ASSIGNMENT:
All that is wanted is the exact lines from the first line of the data below through the line with "- [Mood Trucker](./practice-session//01_Mood_tracker.md)", both ends included, with pictures omitted.

Document images with source code:
※ ※ ※
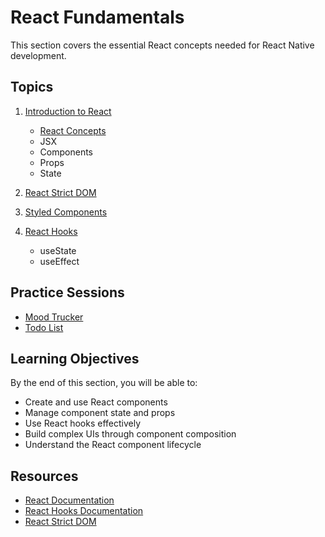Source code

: # React Fundamentals

This section covers the essential React concepts needed for React Native development.

## Topics

1. [Introduction to React](./01-Introduction-to-React.md)
   - [React Concepts](./02-React-Concepts.md)
   - JSX
   - Components
   - Props
   - State

3. [React Strict DOM](./03.React_Strict_DOM.md)

4. [Styled Components](./04-Styled-Components.md)

5. [React Hooks](./05-React-Hooks.md)
   - useState
   - useEffect

## Practice Sessions

- [Mood Trucker](./practice-session//01_Mood_tracker.md)
- [Todo List](./practice-session/03_Todo_list.md)

## Learning Objectives

By the end of this section, you will be able to:
- Create and use React components
- Manage component state and props
- Use React hooks effectively
- Build complex UIs through component composition
- Understand the React component lifecycle

## Resources

- [React Documentation](https://reactjs.org/docs/getting-started.html)
- [React Hooks Documentation](https://reactjs.org/docs/hooks-intro.html)
- [React Strict DOM](https://facebook.github.io/react-strict-dom/)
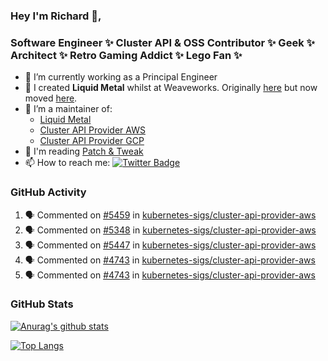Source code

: ### Hey I'm Richard 👋, 

<h3 align="left">Software Engineer ✨ Cluster API & OSS Contributor ✨ Geek ✨ Architect ✨ Retro Gaming Addict ✨ Lego Fan ✨</h3>

- 🔭 I’m currently working as a Principal Engineer
- 📯 I created **Liquid Metal** whilst at Weaveworks. Originally [here](https://github.com/weaveworks-liquidmetal) but now moved [here](https://github.com/liquidmetal-dev).
- 👯 I’m a maintainer of:
  -  [Liquid Metal](https://github.com/liquidmetal-dev)
  -  [Cluster API Provider AWS](https://github.com/kubernetes-sigs/cluster-api-provider-aws)
  -  [Cluster API Provider GCP](https://github.com/kubernetes-sigs/cluster-api-provider-gcp)
- 💬 I'm reading [Patch & Tweak](https://bjooks.com/products/patch-tweak-exploring-modular-synthesis)
- 📫 How to reach me: [![Twitter Badge](https://img.shields.io/badge/-@fruit_case-00acee?style=flat&logo=Twitter&logoColor=white)](https://twitter.com/intent/follow?screen_name=fruit_case "Follow on Twitter")

### GitHub Activity 

<!--START_SECTION:activity-->
1. 🗣 Commented on [#5459](https://github.com/kubernetes-sigs/cluster-api-provider-aws/pull/5459#issuecomment-2786384252) in [kubernetes-sigs/cluster-api-provider-aws](https://github.com/kubernetes-sigs/cluster-api-provider-aws)
2. 🗣 Commented on [#5348](https://github.com/kubernetes-sigs/cluster-api-provider-aws/pull/5348#issuecomment-2786149566) in [kubernetes-sigs/cluster-api-provider-aws](https://github.com/kubernetes-sigs/cluster-api-provider-aws)
3. 🗣 Commented on [#5447](https://github.com/kubernetes-sigs/cluster-api-provider-aws/pull/5447#issuecomment-2786076395) in [kubernetes-sigs/cluster-api-provider-aws](https://github.com/kubernetes-sigs/cluster-api-provider-aws)
4. 🗣 Commented on [#4743](https://github.com/kubernetes-sigs/cluster-api-provider-aws/issues/4743#issuecomment-2786071368) in [kubernetes-sigs/cluster-api-provider-aws](https://github.com/kubernetes-sigs/cluster-api-provider-aws)
5. 🗣 Commented on [#4743](https://github.com/kubernetes-sigs/cluster-api-provider-aws/issues/4743#issuecomment-2786069828) in [kubernetes-sigs/cluster-api-provider-aws](https://github.com/kubernetes-sigs/cluster-api-provider-aws)
<!--END_SECTION:activity-->

### GitHub Stats

[![Anurag's github stats](https://github-readme-stats.vercel.app/api?username=richardcase&count_private=true&show_icons=true)](https://github.com/anuraghazra/github-readme-stats)

[![Top Langs](https://github-readme-stats.vercel.app/api/top-langs/?username=richardcase&hide=html&layout=compact)](https://github.com/anuraghazra/github-readme-stats)
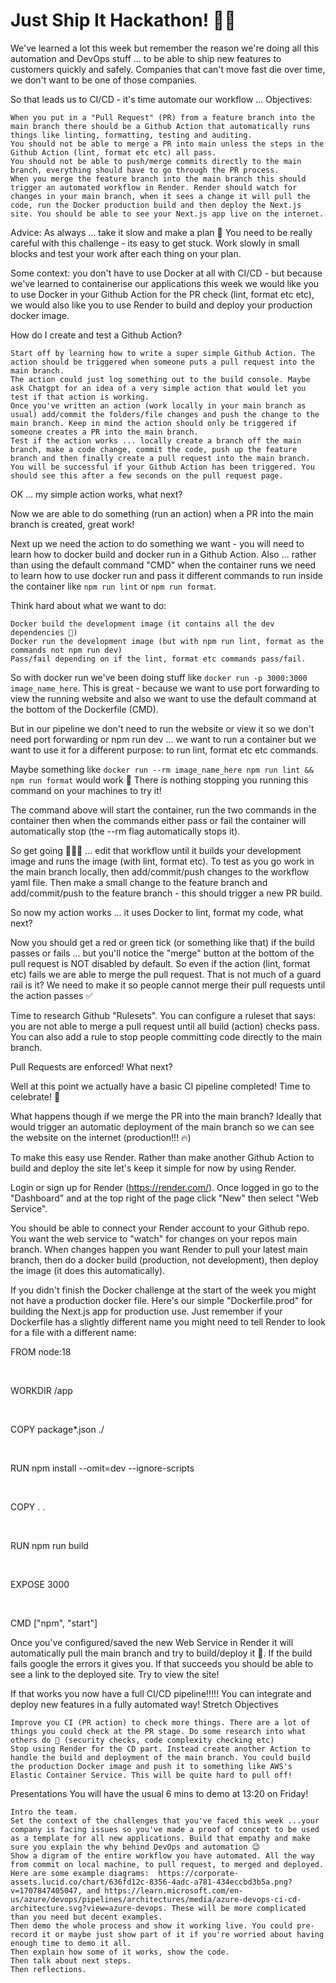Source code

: # Just Ship It Hackathon! 🏴‍☠️

We've learned a lot this week but remember the reason we're doing all this automation and DevOps stuff ... to be able to ship new features to customers quickly and safely. Companies that can't move fast die over time, we don't want to be one of those companies.

So that leads us to CI/CD - it's time automate our workflow ...
Objectives:

    When you put in a "Pull Request" (PR) from a feature branch into the main branch there should be a Github Action that automatically runs things like linting, formatting, testing and auditing.
    You should not be able to merge a PR into main unless the steps in the Github Action (lint, format etc etc) all pass.
    You should not be able to push/merge commits directly to the main branch, everything should have to go through the PR process.
    When you merge the feature branch into the main branch this should trigger an automated workflow in Render. Render should watch for changes in your main branch, when it sees a change it will pull the code, run the Docker production build and then deploy the Next.js site. You should be able to see your Next.js app live on the internet.

Advice:
As always ... take it slow and make a plan 🙂 You need to be really careful with this challenge - its easy to get stuck. Work slowly in small blocks and test your work after each thing on your plan.

Some context: you don't have to use Docker at all with CI/CD - but because we've learned to containerise our applications this week we would like you to use Docker in your Github Action for the PR check (lint, format etc etc), we would also like you to use Render to build and deploy your production docker image.

How do I create and test a Github Action?

    Start off by learning how to write a super simple Github Action. The action should be triggered when someone puts a pull request into the main branch.
    The action could just log something out to the build console. Maybe ask Chatgpt for an idea of a very simple action that would let you test if that action is working.
    Once you've written an action (work locally in your main branch as usual) add/commit the folders/file changes and push the change to the main branch. Keep in mind the action should only be triggered if someone creates a PR into the main branch.
    Test if the action works ... locally create a branch off the main branch, make a code change, commit the code, push up the feature branch and then finally create a pull request into the main branch.
    You will be successful if your Github Action has been triggered. You should see this after a few seconds on the pull request page.

OK ... my simple action works, what next?

Now we are able to do something (run an action) when a PR into the main branch is created, great work!

Next up we need the action to do something we want - you will need to learn how to docker build and docker run in a Github Action. Also ... rather than using the default command "CMD" when the container runs we need to learn how to use docker run and pass it different commands to run inside the container like `npm run lint` or `npm run format`.

Think hard about what we want to do:

    Docker build the development image (it contains all the dev dependencies 🙂)
    Docker run the development image (but with npm run lint, format as the commands not npm run dev)
    Pass/fail depending on if the lint, format etc commands pass/fail.

So with docker run we've been doing stuff like `docker run -p 3000:3000 image_name_here`. This is great - because we want to use port forwarding to view the running website and also we want to use the default command at the bottom of the Dockerfile (CMD).

But in our pipeline we don't need to run the website or view it so we don't need port forwarding or npm run dev ... we want to run a container but we want to use it for a different purpose: to run lint, format etc etc commands.

Maybe something like `docker run --rm image_name_here npm run lint && npm run format` would work 👀 There is nothing stopping you running this command on your machines to try it!

The command above will start the container, run the two commands in the container then when the commands either pass or fail the container will automatically stop (the --rm flag automatically stops it).

So get going 🏃🏼‍♂️ ... edit that workflow until it builds your development image and runs the image (with lint, format etc). To test as you go work in the main branch locally, then add/commit/push changes to the workflow yaml file. Then make a small change to the feature branch and add/commit/push to the feature branch - this should trigger a new PR build.

So now my action works ... it uses Docker to lint, format my code, what next?

Now you should get a red or green tick (or something like that) if the build passes or fails ... but you'll notice the "merge" button at the bottom of the pull request is NOT disabled by default. So even if the action (lint, format etc) fails we are able to merge the pull request. That is not much of a guard rail is it? We need to make it so people cannot merge their pull requests until the action passes ✅

Time to research Github "Rulesets". You can configure a ruleset that says: you are not able to merge a pull request until all build (action) checks pass. You can also add a rule to stop people committing code directly to the main branch.

Pull Requests are enforced! What next?

Well at this point we actually have a basic CI pipeline completed! Time to celebrate! 🎉

What happens though if we merge the PR into the main branch? Ideally that would trigger an automatic deployment of the main branch so we can see the website on the internet (production!!! 🔥)

To make this easy use Render. Rather than make another Github Action to build and deploy the site let's keep it simple for now by using Render.

Login or sign up for Render (https://render.com/). Once logged in go to the "Dashboard" and at the top right of the page click "New" then select "Web Service".

You should be able to connect your Render account to your Github repo. You want the web service to "watch" for changes on your repos main branch. When changes happen you want Render to pull your latest main branch, then do a docker build (production, not development), then deploy the image (it does this automatically).

If you didn't finish the Docker challenge at the start of the week you might not have a production docker file. Here's our simple "Dockerfile.prod" for building the Next.js app for production use. Just remember if your Dockerfile has a slightly different name you might need to tell Render to look for a file with a different name:

FROM node:18

​

WORKDIR /app

​

COPY package\*.json ./

​

RUN npm install --omit=dev --ignore-scripts

​

COPY . .

​

RUN npm run build

​

EXPOSE 3000

​

CMD ["npm", "start"]

Once you've configured/saved the new Web Service in Render it will automatically pull the main branch and try to build/deploy it 🎉. If the build fails google the errors it gives you. If that succeeds you should be able to see a link to the deployed site. Try to view the site!

If that works you now have a full CI/CD pipeline!!!!! You can integrate and deploy new features in a fully automated way!
Stretch Objectives

    Improve you CI (PR action) to check more things. There are a lot of things you could check at the PR stage. Do some research into what others do 🙂 (security checks, code complexity checking etc)
    Stop using Render for the CD part. Instead create another Action to handle the build and deployment of the main branch. You could build the production Docker image and push it to something like AWS's Elastic Container Service. This will be quite hard to pull off!

Presentations
You will have the usual 6 mins to demo at 13:20 on Friday!

    Intro the team.
    Set the context of the challenges that you've faced this week ...your company is facing issues so you've made a proof of concept to be used as a template for all new applications. Build that empathy and make sure you explain the why behind DevOps and automation 😉
    Show a digram of the entire workflow you have automated. All the way from commit on local machine, to pull request, to merged and deployed. Here are some example diagrams:  https://corporate-assets.lucid.co/chart/636fd12c-8356-4adc-a781-434eccbd3b5a.png?v=1707847405047, and https://learn.microsoft.com/en-us/azure/devops/pipelines/architectures/media/azure-devops-ci-cd-architecture.svg?view=azure-devops. These will be more complicated than you need but decent examples.
    Then demo the whole process and show it working live. You could pre-record it or maybe just show part of it if you're worried about having enough time to demo it all.
    Then explain how some of it works, show the code.
    Then talk about next steps.
    Then reflections.
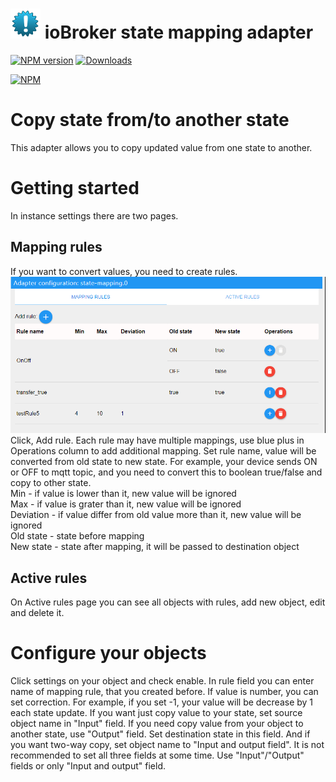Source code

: ![Logo](admin/state-mapping.png)
ioBroker state mapping adapter
==============

[![NPM version](http://img.shields.io/npm/v/iobroker.state-mapping.svg)](https://www.npmjs.com/package/iobroker.state-mapping)
[![Downloads](https://img.shields.io/npm/dm/iobroker.state-mapping.svg)](https://www.npmjs.com/package/iobroker.state-mapping)

[![NPM](https://nodei.co/npm/iobroker.state-mapping.png?downloads=true)](https://nodei.co/npm/iobroker.state-mapping/)

# Copy state from/to another state

This adapter allows you to copy updated value from one state to another.

# Getting started
In instance settings there are two pages.

## Mapping rules
If you want to convert values, you need to create rules.
<img src="admin/sc1.png"  width="600"><br/>
Click, Add rule. Each rule may have multiple mappings, use blue plus in Operations column to add additional mapping. Set rule name, value will be converted from old state to new state. For example, your device sends ON or OFF to mqtt topic, and you need to convert this to boolean true/false and copy to other state.<br/>
Min - if value is lower than it, new value will be ignored<br/>
Max - if value is grater than it, new value will be ignored<br/>
Deviation - if value differ from old value more than it, new value will be ignored<br/>
Old state - state before mapping<br/>
New state - state after mapping, it will be passed to destination object<br/>

## Active rules
On Active rules page you can see all objects with rules, add new object, edit and delete it.<br/>

# Configure your objects
Click settings on your object and check enable. In rule field you can enter name of mapping rule, that you created before. If value is number, you can set correction. For example, if you set -1, your value will be decrease by 1 each state update.
If you want just copy value to your state, set source object name in "Input" field.
If you need copy value from your object to another state, use "Output" field. Set destination state in this field.
And if you want two-way copy, set object name to "Input and output field".
It is not recommended to set all three fields at some time. Use "Input"/"Output" fields or only "Input and output" field.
※ ※ ※
RESULT OF THIS TASK:
Source code

: # React Fundamentals

This section covers the essential React concepts needed for React Native development.

## Topics

1. [Introduction to React](./01-Introduction-to-React.md)
   - [React Concepts](./02-React-Concepts.md)
   - JSX
   - Components
   - Props
   - State

3. [React Strict DOM](./03.React_Strict_DOM.md)

4. [Styled Components](./04-Styled-Components.md)

5. [React Hooks](./05-React-Hooks.md)
   - useState
   - useEffect

## Practice Sessions

- [Mood Trucker](./practice-session//01_Mood_tracker.md)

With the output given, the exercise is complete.